Into the Wormhole: a plastic-free future?

  • Imagine a sprawling dump with thin bags flapping in the wind, thousands of tonnes of plastic piling up creating mountains… The greatest claim in the last five years is that this vision can be fixed with the most surprising of allies: the worm.  Our common worm is often undervalued when it comes to soil fertility and recycling. Now it not only seems that our wriggling friend will solve global soil infertility issues, but our plastic problems too. In 2016 alone, 320 million tons of plastic was thrown away, some finding its way into landfills or littering thousands of kilometres of road, beach or mountain. However, 80% of these plastics break down, finding their way into marine environments. These microplastics, measuring less than 5mm and coming from a range of synthetic polymers, have even been found embedded in deep Arctic Ice and in deep waters such as the Mariana Trench. The number of seabirds estimated to have ingested plastic increased from 5% in 1960 to 90% in 2015. The far-reaching impact of plastics both on terrestrial life as well as biota at every single trophic level in marine habitats is public knowledge – and scientists have recommended the mighty mealworm and waxworm as our soldiers against plastic. 

    Mealworms, Tenebrio molitor, are the larval form of the mealworm beetle and have been proven to eat polystyrene and Styrofoam with no side effects noted at all. In 2019, scientists even added the toxic flame retardant hexabromocyclododecane and examined the toxic build up within the mealworms. The retardant has led to many health and environmental concerns with humans, causing endocrine disruption and severe neurotoxicity.

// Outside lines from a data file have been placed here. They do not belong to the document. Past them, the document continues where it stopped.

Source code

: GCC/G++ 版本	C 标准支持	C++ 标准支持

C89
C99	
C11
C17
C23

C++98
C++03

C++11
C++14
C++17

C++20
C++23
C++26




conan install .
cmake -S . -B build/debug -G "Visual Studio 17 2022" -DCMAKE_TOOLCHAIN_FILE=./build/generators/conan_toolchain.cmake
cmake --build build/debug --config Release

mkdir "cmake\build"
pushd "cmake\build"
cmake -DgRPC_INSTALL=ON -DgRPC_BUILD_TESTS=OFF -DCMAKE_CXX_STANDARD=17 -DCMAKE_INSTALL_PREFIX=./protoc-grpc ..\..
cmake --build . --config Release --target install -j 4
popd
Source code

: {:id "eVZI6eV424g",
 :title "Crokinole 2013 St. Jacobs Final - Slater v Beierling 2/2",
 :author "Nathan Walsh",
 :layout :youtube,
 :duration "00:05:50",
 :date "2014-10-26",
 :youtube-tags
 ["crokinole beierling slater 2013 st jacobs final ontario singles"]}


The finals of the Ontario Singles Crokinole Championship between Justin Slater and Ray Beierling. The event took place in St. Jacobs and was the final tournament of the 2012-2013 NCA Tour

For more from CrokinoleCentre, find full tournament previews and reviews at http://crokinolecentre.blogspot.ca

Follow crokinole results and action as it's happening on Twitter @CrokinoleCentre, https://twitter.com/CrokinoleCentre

The effects of this in the mealworm? Absolutely none – all toxicity was excreted within 48 hours, with 90% excreted in the first 24 hours. Even the shrimps which were fed the mealworms showed no signs of toxicity and had the same nutritional value as those fed on normal vegetation-eating mealworms. This opportunity to use plastic as a feed base for mealworms which could then be used as mass feed for chickens or other industry produced animals is ground-breaking – a waste product could be beneficially used and broken down at the same time. These worms break down the plastic using microorganisms in their gut which has led to further research with a different worm altogether: the waxworm.

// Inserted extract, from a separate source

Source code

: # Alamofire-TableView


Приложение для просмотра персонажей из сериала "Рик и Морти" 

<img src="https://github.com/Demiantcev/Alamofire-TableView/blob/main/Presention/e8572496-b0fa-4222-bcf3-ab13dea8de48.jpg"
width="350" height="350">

    Waxworms, Galleria mellonella, live in beehives and break down the waxy polymer carbon chains produced by the bees. By some twist of nature, wax has a similar chemical structure to the plastic polythene the most widely used plastic found in all types of packaging and plastic bags. This fortunate correlation was discovered when a scientist clearing out her beehive, left the waxworms in a plastic bag for some time, and on her return they had chewed their way out. Although the rate at which they can eat polythene is too slow to viably use them in an industrial capacity, what they represent is still an under-researched potential method to seriously attack the plastic problem. It is thought they are able to digest these carbon polymers due to an evolved symbiosis with a bacterium that lives inside their digestive tract. The bacterium thought to be responsible for the breakdown of the plastics was identified by Japanese scientists as Ideonella sakaiensis; it uses two enzymes to biodegrade carbon polymers into terephthalic acid and ethylene glycol. Potential future research is already being discussed; integrating the enzyme-producing genes into E.coli for mass production of the protein would create large amounts of the plastic-eating enzyme, thereby allowing scientists to directly use the enzyme as a plastic-remover.

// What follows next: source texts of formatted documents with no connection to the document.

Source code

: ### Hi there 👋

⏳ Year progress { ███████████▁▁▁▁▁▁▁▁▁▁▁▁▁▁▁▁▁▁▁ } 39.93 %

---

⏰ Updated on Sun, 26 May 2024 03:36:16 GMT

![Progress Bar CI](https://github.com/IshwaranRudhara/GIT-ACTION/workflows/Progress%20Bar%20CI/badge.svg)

    These discoveries seem to be nature throwing us lifelines, a way out of a sticky situation choreographed by an unassuming worm. But if you take a moment to pause and reflect, the question remains: is this ethical? Can we justify force-feeding plastic to these worms just because humans are too lazy to manage plastic consumption and safe disposal of toxic materials? Beyond the moral concerns lie profound political complications. The UK is one of the largest plastic waste exporters in the world, leading to a ‘laissez faire’ attitude as the public never see mountains of waste piling up in our green fields. Currently, countries that import the waste, such as China and Malaysia, are tightening up on plastic levels themselves, causing the UK to look elsewhere for a different solution. Perhaps this political complication will lead to the worm being a timely arrival. Yet surely, as well as showing us how ingenious evolution can be for worms to digest complex polymers, these studies also demonstrate how desperate the plastic problem really is and where our focus truly needs to lie: reducing the amount of plastic waste we produce instead of genetically engineering an enzyme to fix the problem for us.